AUTHOR=Aung Kyaw H. , Kyi-Tha-Thu Chaw , Sano Kazuhiro , Nakamura Kazuaki , Tanoue Akito , Nohara Keiko , Kakeyama Masaki , Tohyama Chiharu , Tsukahara Shinji , Maekawa Fumihiko
TITLE=Prenatal Exposure to Arsenic Impairs Behavioral Flexibility and Cortical Structure in Mice
JOURNAL=Frontiers in Neuroscience
VOLUME=10
YEAR=2016
URL=https://www.frontiersin.org/journals/neuroscience/articles/10.3389/fnins.2016.00137
DOI=10.3389/fnins.2016.00137
ISSN=1662-453X
ABSTRACT=
Exposure to arsenic from well water in developing countries is suspected to cause developmental neurotoxicity. Although, it has been demonstrated that exposure to sodium arsenite (NaAsO2) suppresses neurite outgrowth of cortical neurons in vitro, it is largely unknown how developmental exposure to NaAsO2 impairs higher brain function and affects cortical histology.
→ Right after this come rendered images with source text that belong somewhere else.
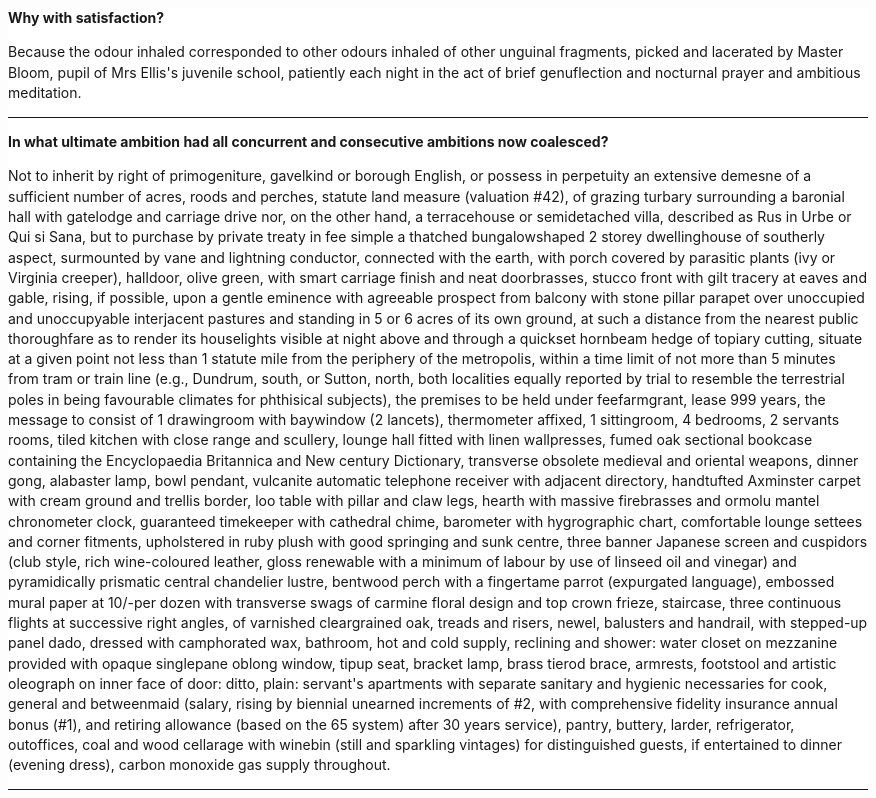 
**Why with satisfaction?**

Because the odour inhaled corresponded to other odours inhaled of other
unguinal fragments, picked and lacerated by Master Bloom, pupil of Mrs
Ellis's juvenile school, patiently each night in the act of brief
genuflection and nocturnal prayer and ambitious meditation.

---

**In what ultimate ambition had all concurrent and consecutive ambitions now
coalesced?**

Not to inherit by right of primogeniture, gavelkind or borough English, or
possess in perpetuity an extensive demesne of a sufficient number of acres,
roods and perches, statute land measure (valuation #42), of grazing turbary
surrounding a baronial hall with gatelodge and carriage drive nor, on the
other hand, a terracehouse or semidetached villa, described as Rus in Urbe
or Qui si Sana, but to purchase by private treaty in fee simple a thatched
bungalowshaped 2 storey dwellinghouse of southerly aspect, surmounted by
vane and lightning conductor, connected with the earth, with porch covered
by parasitic plants (ivy or Virginia creeper), halldoor, olive green, with
smart carriage finish and neat doorbrasses, stucco front with gilt tracery
at eaves and gable, rising, if possible, upon a gentle eminence with
agreeable prospect from balcony with stone pillar parapet over unoccupied
and unoccupyable interjacent pastures and standing in 5 or 6 acres of its
own ground, at such a distance from the nearest public thoroughfare as to
render its houselights visible at night above and through a quickset
hornbeam hedge of topiary cutting, situate at a given point not less than 1
statute mile from the periphery of the metropolis, within a time limit of
not more than 5 minutes from tram or train line (e.g., Dundrum, south, or
Sutton, north, both localities equally reported by trial to resemble the
terrestrial poles in being favourable climates for phthisical subjects), the
premises to be held under feefarmgrant, lease 999 years, the message to
consist of 1 drawingroom with baywindow (2 lancets), thermometer affixed, 1
sittingroom, 4 bedrooms, 2 servants rooms, tiled kitchen with close range
and scullery, lounge hall fitted with linen wallpresses, fumed oak sectional
bookcase containing the Encyclopaedia Britannica and New century Dictionary,
transverse obsolete medieval and oriental weapons, dinner gong, alabaster
lamp, bowl pendant, vulcanite automatic telephone receiver with adjacent
directory, handtufted Axminster carpet with cream ground and trellis border,
loo table with pillar and claw legs, hearth with massive firebrasses and
ormolu mantel chronometer clock, guaranteed timekeeper with cathedral chime,
barometer with hygrographic chart, comfortable lounge settees and corner
fitments, upholstered in ruby plush with good springing and sunk centre,
three banner Japanese screen and cuspidors (club style, rich wine-coloured
leather, gloss renewable with a minimum of labour by use of linseed oil and
vinegar) and pyramidically prismatic central chandelier lustre, bentwood
perch with a fingertame parrot (expurgated language), embossed mural paper
at 10/-per dozen with transverse swags of carmine floral design and top
crown frieze, staircase, three continuous flights at successive right
angles, of varnished cleargrained oak, treads and risers, newel, balusters
and handrail, with stepped-up panel dado, dressed with camphorated wax,
bathroom, hot and cold supply, reclining and shower: water closet on
mezzanine provided with opaque singlepane oblong window, tipup seat, bracket
lamp, brass tierod brace, armrests, footstool and artistic oleograph on
inner face of door: ditto, plain: servant's apartments with separate
sanitary and hygienic necessaries for cook, general and betweenmaid (salary,
rising by biennial unearned increments of #2, with comprehensive fidelity
insurance annual bonus (#1), and retiring allowance (based on the 65 system)
after 30 years service), pantry, buttery, larder, refrigerator, outoffices,
coal and wood cellarage with winebin (still and sparkling vintages) for
distinguished guests, if entertained to dinner (evening dress), carbon
monoxide gas supply throughout.

---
Here, we investigated the effect of prenatal NaAsO2 exposure on the behavior of mice in adulthood, and evaluated histological changes in the prelimbic cortex (PrL), which is a part of the medial prefrontal cortex that is critically involved in cognition. Drinking water with or without NaAsO2 (85 ppm) was provided to pregnant C3H mice from gestational days 8 to 18, and offspring of both sexes were subjected to cognitive behavioral analyses at 60 weeks of age. The brains of female offspring were subsequently harvested and used for morphometrical analyses. We found that both male and female mice prenatally exposed to NaAsO2 displayed an impaired adaptation to repetitive reversal tasks. In morphometrical analyses of Nissl- or Golgi-stained tissue sections, we found that NaAsO2 exposure was associated with a significant increase in the number of pyramidal neurons in layers V and VI of the PrL, but not other layers of the PrL. More strikingly, prenatal NaAsO2 exposure was associated with a significant decrease in neurite length but not dendrite spine density in all layers of the PrL. Taken together, our results indicate that prenatal exposure to NaAsO2 leads to behavioral inflexibility in adulthood and cortical disarrangement in the PrL might contribute to this behavioral impairment.